Du reste, la proposition d'un basculement total des cotisations sociales patronales serait hors de proportion en raison du montant en cause : 178 milliards d'euros, contre 110 milliards d'euros pour la totalité du produit actuel de la TVA.
En revanche, a été évoquée - mais pas par la commission des finances, j'en conviens - la suppression des cotisations d'assurance maladie et des cotisations familiales, qui s'élèvent tout de même à 90 milliards d'euros, soit 80 % du produit de la TVA. M. le rapporteur général a d'ailleurs fait référence à un basculement - cela fait partie des points à étudier - de 60 % des cotisations familiales sur la TVA, ce qui allégerait d'autant la part des cotisations que supportent les entreprises. Il a cependant ajouté qu'il fallait mesurer les éventuels effets pervers de l'adoption de cette mesure, notamment son caractère peut-être inflationniste, et prendre en compte les conséquences qu'elle pourrait avoir sur le climat social des entreprises.
Je n'apprendrai rien aux membres de la commission des finances en rappelant qu'un point de taux normal de TVA représente 5, 5 milliards d'euros et un point de taux réduit, 2, 1 milliards d'euros. Chacun peut donc mesurer l'ampleur de la hausse du taux qui serait nécessaire à la substitution en cas de basculement de la totalité des cotisations sociales patronales pour le financement de l'ensemble des branches.
En réalité, hors la question du montant, la commission des affaires sociales a estimé que les conditions d'ajustement d'une telle mesure étaient d'une grande complexité.
Le scénario vertueux suppose une répercussion intégrale de la suppression des cotisations patronales sur les prix hors taxes. Dans l'hypothèse inverse, on devrait s'attendre à un fort effet inflationniste résultant de l'augmentation du taux sur un prix hors taxes inchangé, les entreprises préférant améliorer leur marge plutôt que leur compétitivité.
Comment présumer d'un comportement qui relève a priori d'une stratégie variable d'un marché à l'autre ? Il me semble en effet très inquiétant que les conditions d'ajustement d'une telle substitution échappent ainsi aux pouvoirs publics.
Ces conditions dépendent en fait de la qualité du débat social et de la faculté des pouvoirs publics de négocier avec les organisations syndicales pour que l'augmentation des prix à la consommation, notamment des prix importés, ne se traduise pas par des revendications salariales. Les traditions sociales de notre pays ont certes leurs mérites, mais rendent peu problable la réalisation d'un fort consensus social comme en connaissent les pays scandinaves, auxquels Philippe Marini a fait référence.

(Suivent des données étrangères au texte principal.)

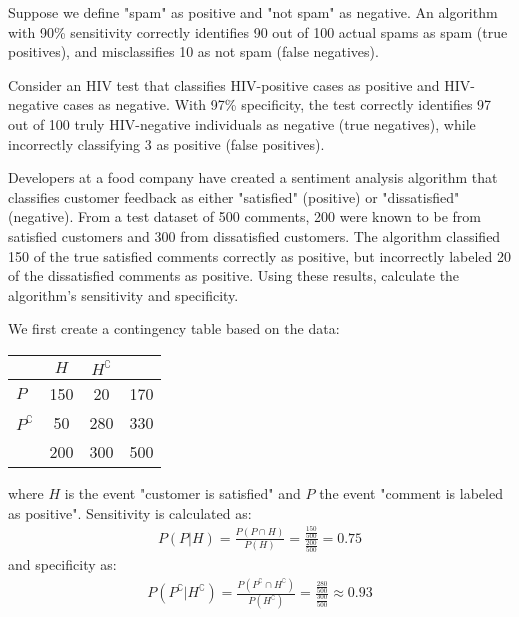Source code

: \begin{exmp}
	Suppose we define "spam" as positive and "not spam" as negative.
	An algorithm with 90\% sensitivity correctly identifies 90 out of 100 actual spams as spam (true positives), and misclassifies 10 as not spam (false negatives).
\end{exmp}

\begin{exmp}
	Consider an HIV test that classifies HIV-positive cases as positive and HIV-negative cases as negative.
	With 97\% specificity, the test correctly identifies 97 out of 100 truly HIV-negative individuals as negative (true negatives),
	while incorrectly classifying 3 as positive (false positives).
\end{exmp}

\begin{exmp}
	Developers at a food company have created a sentiment analysis algorithm that classifies customer feedback as either "satisfied" (positive) or "dissatisfied" (negative).
	From a test dataset of 500 comments, 200 were known to be from satisfied customers and 300 from dissatisfied customers.
	The algorithm classified 150 of the true satisfied comments correctly as positive,
	but incorrectly labeled 20 of the dissatisfied comments as positive.
	Using these results, calculate the algorithm's sensitivity and specificity.
\end{exmp}
\begin{solution}
	We first create a contingency table based on the data:
	\begin{center}
	\begin{tabular}{l|cc|c}
						& \( H \) & \( H^\complement \) &  \\ \hline
	\( P \)                & 150 & 20 & 170\\ 
	\( P^\complement \)    & 50 & 280 & 330 \\ \hline
						& 200 & 300 & 500
	\end{tabular}
	\end{center}
	where \( H \) is the event "customer is satisfied" and \( P \) the event "comment is labeled as positive".
	Sensitivity is calculated as:
	\begin{gather*}
		P(P | H) = \frac{P(P \cap H)}{P(H)} = \frac{\frac{150}{500}}{\frac{200}{500}} = 0.75
	\end{gather*}
	and specificity as:
	\begin{gather*}
		P(P^\complement | H^\complement) = \frac{P(P^\complement \cap H^\complement)}{P(H^\complement)} = \frac{\frac{280}{500}}{\frac{300}{500}} \approx 0.93
	\end{gather*}
\end{solution}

Par ailleurs, selon les informations qui m'ont été transmises, une telle substitution aurait aussi ses « perdants ».
Il s'agit, en premier lieu, des bénéficiaires d'allégements de cotisations, soit parce qu'ils perdraient un avantage absolu - dans les zones franches urbaines, par exemple - soit parce que cette mesure ne se traduirait pas par un avantage dynamique vis-à-vis de leurs concurrents extérieurs.